A flight school owner in California is trying to overcome some of these issues with technology. Trade Winds Aviation at the Reid-Hillview Airport (RHV) is using a virtual tour to help prospective students get comfortable with the school, learn the layout, and hopefully feel more confident about stopping in for a visit.
Owner Walter Gyger said he knows people research their buying decisions online. “It just felt to me like it was an excellent extension of what’s already there.” The tour is powered by Google’s Streetview Web application, and hosted by Trade Winds, so customers should be familiar with the operation. Users can pan, zoom, and move through the facilities quickly and easily. “The walk-through gives an impression of who we are and where we are. Lots of people on the website haven’t been to the airport or in a small airplane,” he said.
Instead of photographing the building and trying to code the tour in-house, Gyger paid a contractor a flat rate to deliver a complete and finished package. It took a month or two and cost less than buying an advertisement in a local publication.
At an airport with five other flight schools, every edge helps. By catering to the local technically savvy customer base, Trade Winds has been able to give potential students a unique look at what’s to come, while making them feel good about their upcoming investment.
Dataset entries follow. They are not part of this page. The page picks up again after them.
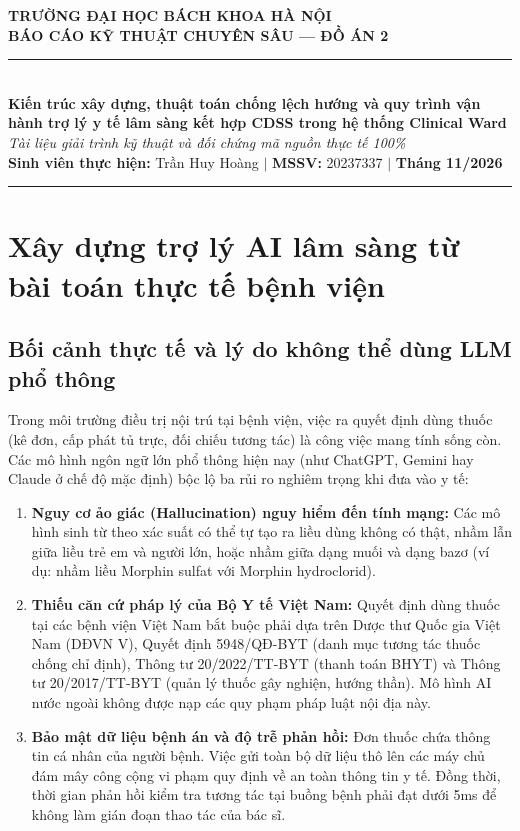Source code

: \documentclass[12pt,a4paper]{article}
\begin{document}
\begin{center}
    {\large \textbf{TRƯỜNG ĐẠI HỌC BÁCH KHOA HÀ NỘI}}\\[0.25em]
    {\normalsize \textbf{BÁO CÁO KỸ THUẬT CHUYÊN SÂU --- ĐỒ ÁN 2}}\\[0.6em]
    \rule{\textwidth}{1.2pt}\\[0.6em]
    {\Large \textbf{Kiến trúc xây dựng, thuật toán chống lệch hướng và quy trình vận hành trợ lý y tế lâm sàng kết hợp CDSS trong hệ thống Clinical Ward}}\\[0.4em]
    {\normalsize \textit{Tài liệu giải trình kỹ thuật và đối chứng mã nguồn thực tế 100\%}}\\[0.3em]
    {\small \textbf{Sinh viên thực hiện:} Trần Huy Hoàng \quad $\vert$ \quad \textbf{MSSV:} 20237337 \quad $\vert$ \quad \textbf{Tháng 11/2026}}
\end{center}

\vspace{0.3em}
\rule{\textwidth}{0.4pt}

\section{Xây dựng trợ lý AI lâm sàng từ bài toán thực tế bệnh viện}

\subsection{Bối cảnh thực tế và lý do không thể dùng LLM phổ thông}
Trong môi trường điều trị nội trú tại bệnh viện, việc ra quyết định dùng thuốc (kê đơn, cấp phát tủ trực, đối chiếu tương tác) là công việc mang tính sống còn. Các mô hình ngôn ngữ lớn phổ thông hiện nay (như ChatGPT, Gemini hay Claude ở chế độ mặc định) bộc lộ ba rủi ro nghiêm trọng khi đưa vào y tế:
\begin{enumerate}[leftmargin=1.5em]
    \item \textbf{Nguy cơ ảo giác (Hallucination) nguy hiểm đến tính mạng:} Các mô hình sinh từ theo xác suất có thể tự tạo ra liều dùng không có thật, nhầm lẫn giữa liều trẻ em và người lớn, hoặc nhầm giữa dạng muối và dạng bazơ (ví dụ: nhầm liều Morphin sulfat với Morphin hydroclorid).
    \item \textbf{Thiếu căn cứ pháp lý của Bộ Y tế Việt Nam:} Quyết định dùng thuốc tại các bệnh viện Việt Nam bắt buộc phải dựa trên Dược thư Quốc gia Việt Nam (DĐVN V), Quyết định 5948/QĐ-BYT (danh mục tương tác thuốc chống chỉ định), Thông tư 20/2022/TT-BYT (thanh toán BHYT) và Thông tư 20/2017/TT-BYT (quản lý thuốc gây nghiện, hướng thần). Mô hình AI nước ngoài không được nạp các quy phạm pháp luật nội địa này.
    \item \textbf{Bảo mật dữ liệu bệnh án và độ trễ phản hồi:} Đơn thuốc chứa thông tin cá nhân của người bệnh. Việc gửi toàn bộ dữ liệu thô lên các máy chủ đám mây công cộng vi phạm quy định về an toàn thông tin y tế. Đồng thời, thời gian phản hồi kiểm tra tương tác tại buồng bệnh phải đạt dưới 5ms để không làm gián đoạn thao tác của bác sĩ.
\end{enumerate}
\end{document}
It’s also one of many strategies Gyger uses to keep a steady flow walking through the front door. He believes that a range of strategies is the best policy, from their virtual tour to business mixers, pancake breakfasts, brochures, and videos. Each speaks to different audiences in different ways. For those who aren't brash enough to stumble in without so much as an address, Gyger and Trade Winds are trying to make it easier to know before they go.